Could the records below please be retyped exactly, with their pictures left out?

### [INPUT DATA]
==*==

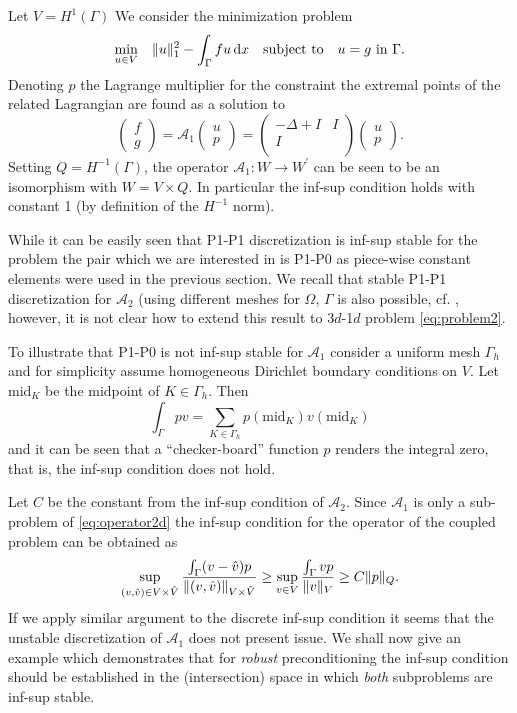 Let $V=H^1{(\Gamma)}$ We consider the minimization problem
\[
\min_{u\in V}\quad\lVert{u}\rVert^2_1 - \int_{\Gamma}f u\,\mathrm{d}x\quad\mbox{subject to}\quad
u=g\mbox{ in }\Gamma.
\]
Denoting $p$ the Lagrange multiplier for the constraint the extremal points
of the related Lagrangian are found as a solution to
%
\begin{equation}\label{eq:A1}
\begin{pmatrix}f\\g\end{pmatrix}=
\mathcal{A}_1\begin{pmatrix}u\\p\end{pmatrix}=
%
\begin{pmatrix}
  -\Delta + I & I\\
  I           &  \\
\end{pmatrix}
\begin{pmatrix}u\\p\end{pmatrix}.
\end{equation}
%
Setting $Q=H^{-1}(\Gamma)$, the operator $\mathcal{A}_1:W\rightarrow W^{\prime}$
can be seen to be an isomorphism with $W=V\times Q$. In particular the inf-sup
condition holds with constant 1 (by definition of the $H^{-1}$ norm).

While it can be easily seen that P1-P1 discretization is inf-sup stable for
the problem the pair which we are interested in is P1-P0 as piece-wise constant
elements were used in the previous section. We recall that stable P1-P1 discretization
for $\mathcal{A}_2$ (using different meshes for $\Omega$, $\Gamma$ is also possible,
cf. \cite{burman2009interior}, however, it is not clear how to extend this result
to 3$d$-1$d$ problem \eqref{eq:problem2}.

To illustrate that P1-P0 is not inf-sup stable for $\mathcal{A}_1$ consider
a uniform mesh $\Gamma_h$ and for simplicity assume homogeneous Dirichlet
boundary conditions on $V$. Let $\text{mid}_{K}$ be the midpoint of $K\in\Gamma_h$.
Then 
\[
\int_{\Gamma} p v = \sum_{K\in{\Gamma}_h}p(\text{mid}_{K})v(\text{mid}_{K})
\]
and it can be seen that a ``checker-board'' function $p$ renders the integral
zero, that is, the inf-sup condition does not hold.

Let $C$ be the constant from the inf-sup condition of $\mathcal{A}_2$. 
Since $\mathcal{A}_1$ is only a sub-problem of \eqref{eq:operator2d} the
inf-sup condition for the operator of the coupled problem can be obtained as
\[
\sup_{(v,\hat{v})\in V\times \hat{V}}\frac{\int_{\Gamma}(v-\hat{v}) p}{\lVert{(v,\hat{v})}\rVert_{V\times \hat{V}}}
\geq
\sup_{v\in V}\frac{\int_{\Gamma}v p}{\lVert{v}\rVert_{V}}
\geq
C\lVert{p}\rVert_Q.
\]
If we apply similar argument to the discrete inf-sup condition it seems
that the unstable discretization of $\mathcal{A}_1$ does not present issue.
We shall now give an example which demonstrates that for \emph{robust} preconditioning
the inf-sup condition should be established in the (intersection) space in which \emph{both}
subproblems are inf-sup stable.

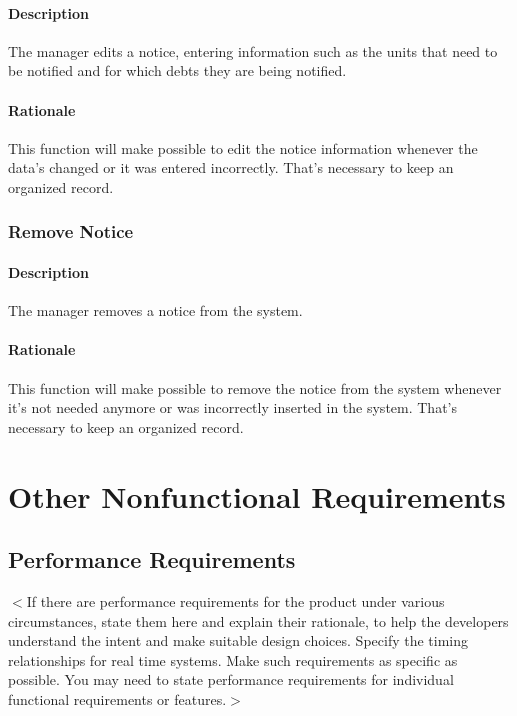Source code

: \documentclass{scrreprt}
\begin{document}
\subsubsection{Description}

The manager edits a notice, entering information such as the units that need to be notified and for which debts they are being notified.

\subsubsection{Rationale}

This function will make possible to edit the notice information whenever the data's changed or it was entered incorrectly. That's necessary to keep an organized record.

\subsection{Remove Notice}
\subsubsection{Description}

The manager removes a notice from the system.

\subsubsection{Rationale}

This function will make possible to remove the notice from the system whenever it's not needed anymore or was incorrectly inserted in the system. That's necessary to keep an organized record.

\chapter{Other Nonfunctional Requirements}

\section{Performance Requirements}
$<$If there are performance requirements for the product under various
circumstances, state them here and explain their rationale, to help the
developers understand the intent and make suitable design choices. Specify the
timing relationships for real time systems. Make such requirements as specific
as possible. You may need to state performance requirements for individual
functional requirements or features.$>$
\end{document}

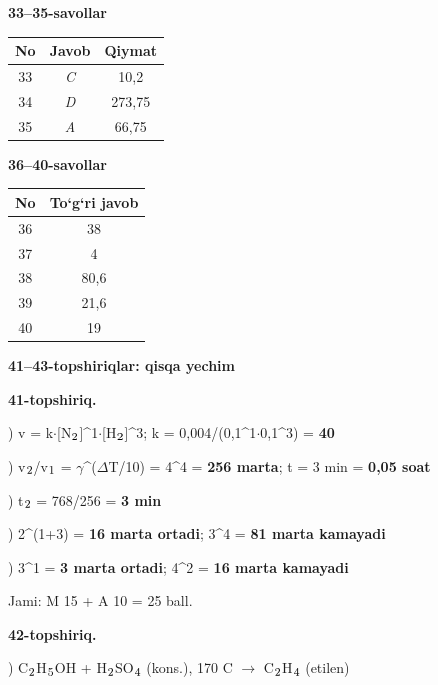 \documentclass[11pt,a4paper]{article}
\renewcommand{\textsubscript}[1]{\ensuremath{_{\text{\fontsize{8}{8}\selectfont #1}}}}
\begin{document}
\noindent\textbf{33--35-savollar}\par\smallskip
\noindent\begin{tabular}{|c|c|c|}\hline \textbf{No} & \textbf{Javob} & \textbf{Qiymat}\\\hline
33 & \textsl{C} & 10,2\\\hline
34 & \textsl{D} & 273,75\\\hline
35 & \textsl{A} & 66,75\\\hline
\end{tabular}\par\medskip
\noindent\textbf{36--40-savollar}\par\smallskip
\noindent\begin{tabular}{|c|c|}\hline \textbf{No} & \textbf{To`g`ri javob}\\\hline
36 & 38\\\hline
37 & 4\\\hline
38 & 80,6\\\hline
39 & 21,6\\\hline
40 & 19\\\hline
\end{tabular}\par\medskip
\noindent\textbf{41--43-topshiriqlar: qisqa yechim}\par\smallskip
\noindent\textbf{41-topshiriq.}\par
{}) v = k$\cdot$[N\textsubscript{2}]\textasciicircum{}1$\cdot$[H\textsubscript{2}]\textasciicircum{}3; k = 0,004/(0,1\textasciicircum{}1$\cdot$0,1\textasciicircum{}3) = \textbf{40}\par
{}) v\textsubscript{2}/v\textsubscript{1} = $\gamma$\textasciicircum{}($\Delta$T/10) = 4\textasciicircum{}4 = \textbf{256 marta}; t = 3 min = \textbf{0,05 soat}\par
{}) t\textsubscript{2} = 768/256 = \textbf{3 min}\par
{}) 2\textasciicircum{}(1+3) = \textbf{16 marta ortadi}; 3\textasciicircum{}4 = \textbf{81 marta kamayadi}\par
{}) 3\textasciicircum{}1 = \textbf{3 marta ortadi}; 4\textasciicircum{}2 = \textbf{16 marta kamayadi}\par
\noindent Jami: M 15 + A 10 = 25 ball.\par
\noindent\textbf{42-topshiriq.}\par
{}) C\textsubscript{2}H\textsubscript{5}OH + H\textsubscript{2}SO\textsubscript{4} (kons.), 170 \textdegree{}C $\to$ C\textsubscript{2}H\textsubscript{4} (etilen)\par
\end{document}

==*==

### [RESPONSE BELOW]
 Let $V=H^1{(\Gamma)}$ We consider the minimization problem
\[
\min_{u\in V}\quad\lVert{u}\rVert^2_1 - \int_{\Gamma}f u\,\mathrm{d}x\quad\mbox{subject to}\quad
u=g\mbox{ in }\Gamma.
\]
Denoting $p$ the Lagrange multiplier for the constraint the extremal points
of the related Lagrangian are found as a solution to
%
\begin{equation}\label{eq:A1}
\begin{pmatrix}f\\g\end{pmatrix}=
\mathcal{A}_1\begin{pmatrix}u\\p\end{pmatrix}=
%
\begin{pmatrix}
  -\Delta + I & I\\
  I           &  \\
\end{pmatrix}
\begin{pmatrix}u\\p\end{pmatrix}.
\end{equation}
%
Setting $Q=H^{-1}(\Gamma)$, the operator $\mathcal{A}_1:W\rightarrow W^{\prime}$
can be seen to be an isomorphism with $W=V\times Q$. In particular the inf-sup
condition holds with constant 1 (by definition of the $H^{-1}$ norm).

While it can be easily seen that P1-P1 discretization is inf-sup stable for
the problem the pair which we are interested in is P1-P0 as piece-wise constant
elements were used in the previous section. We recall that stable P1-P1 discretization
for $\mathcal{A}_2$ (using different meshes for $\Omega$, $\Gamma$ is also possible,
cf. \cite{burman2009interior}, however, it is not clear how to extend this result
to 3$d$-1$d$ problem \eqref{eq:problem2}.

To illustrate that P1-P0 is not inf-sup stable for $\mathcal{A}_1$ consider
a uniform mesh $\Gamma_h$ and for simplicity assume homogeneous Dirichlet
boundary conditions on $V$. Let $\text{mid}_{K}$ be the midpoint of $K\in\Gamma_h$.
Then 
\[
\int_{\Gamma} p v = \sum_{K\in{\Gamma}_h}p(\text{mid}_{K})v(\text{mid}_{K})
\]
and it can be seen that a ``checker-board'' function $p$ renders the integral
zero, that is, the inf-sup condition does not hold.

Let $C$ be the constant from the inf-sup condition of $\mathcal{A}_2$. 
Since $\mathcal{A}_1$ is only a sub-problem of \eqref{eq:operator2d} the
inf-sup condition for the operator of the coupled problem can be obtained as
\[
\sup_{(v,\hat{v})\in V\times \hat{V}}\frac{\int_{\Gamma}(v-\hat{v}) p}{\lVert{(v,\hat{v})}\rVert_{V\times \hat{V}}}
\geq
\sup_{v\in V}\frac{\int_{\Gamma}v p}{\lVert{v}\rVert_{V}}
\geq
C\lVert{p}\rVert_Q.
\]
If we apply similar argument to the discrete inf-sup condition it seems
that the unstable discretization of $\mathcal{A}_1$ does not present issue.
We shall now give an example which demonstrates that for \emph{robust} preconditioning
the inf-sup condition should be established in the (intersection) space in which \emph{both}
subproblems are inf-sup stable.

Source code

: \documentclass{scrreprt}
\begin{document}
\subsubsection{Description}

The manager edits a notice, entering information such as the units that need to be notified and for which debts they are being notified.

\subsubsection{Rationale}

This function will make possible to edit the notice information whenever the data's changed or it was entered incorrectly. That's necessary to keep an organized record.

\subsection{Remove Notice}
\subsubsection{Description}

The manager removes a notice from the system.

\subsubsection{Rationale}

This function will make possible to remove the notice from the system whenever it's not needed anymore or was incorrectly inserted in the system. That's necessary to keep an organized record.

\chapter{Other Nonfunctional Requirements}

\section{Performance Requirements}
$<$If there are performance requirements for the product under various
circumstances, state them here and explain their rationale, to help the
developers understand the intent and make suitable design choices. Specify the
timing relationships for real time systems. Make such requirements as specific
as possible. You may need to state performance requirements for individual
functional requirements or features.$>$
\end{document}

 \documentclass[11pt,a4paper]{article}
\renewcommand{\textsubscript}[1]{\ensuremath{_{\text{\fontsize{8}{8}\selectfont #1}}}}
\begin{document}
\noindent\textbf{33--35-savollar}\par\smallskip
\noindent\begin{tabular}{|c|c|c|}\hline \textbf{No} & \textbf{Javob} & \textbf{Qiymat}\\\hline
33 & \textsl{C} & 10,2\\\hline
34 & \textsl{D} & 273,75\\\hline
35 & \textsl{A} & 66,75\\\hline
\end{tabular}\par\medskip
\noindent\textbf{36--40-savollar}\par\smallskip
\noindent\begin{tabular}{|c|c|}\hline \textbf{No} & \textbf{To`g`ri javob}\\\hline
36 & 38\\\hline
37 & 4\\\hline
38 & 80,6\\\hline
39 & 21,6\\\hline
40 & 19\\\hline
\end{tabular}\par\medskip
\noindent\textbf{41--43-topshiriqlar: qisqa yechim}\par\smallskip
\noindent\textbf{41-topshiriq.}\par
{}) v = k$\cdot$[N\textsubscript{2}]\textasciicircum{}1$\cdot$[H\textsubscript{2}]\textasciicircum{}3; k = 0,004/(0,1\textasciicircum{}1$\cdot$0,1\textasciicircum{}3) = \textbf{40}\par
{}) v\textsubscript{2}/v\textsubscript{1} = $\gamma$\textasciicircum{}($\Delta$T/10) = 4\textasciicircum{}4 = \textbf{256 marta}; t = 3 min = \textbf{0,05 soat}\par
{}) t\textsubscript{2} = 768/256 = \textbf{3 min}\par
{}) 2\textasciicircum{}(1+3) = \textbf{16 marta ortadi}; 3\textasciicircum{}4 = \textbf{81 marta kamayadi}\par
{}) 3\textasciicircum{}1 = \textbf{3 marta ortadi}; 4\textasciicircum{}2 = \textbf{16 marta kamayadi}\par
\noindent Jami: M 15 + A 10 = 25 ball.\par
\noindent\textbf{42-topshiriq.}\par
{}) C\textsubscript{2}H\textsubscript{5}OH + H\textsubscript{2}SO\textsubscript{4} (kons.), 170 \textdegree{}C $\to$ C\textsubscript{2}H\textsubscript{4} (etilen)\par
\end{document}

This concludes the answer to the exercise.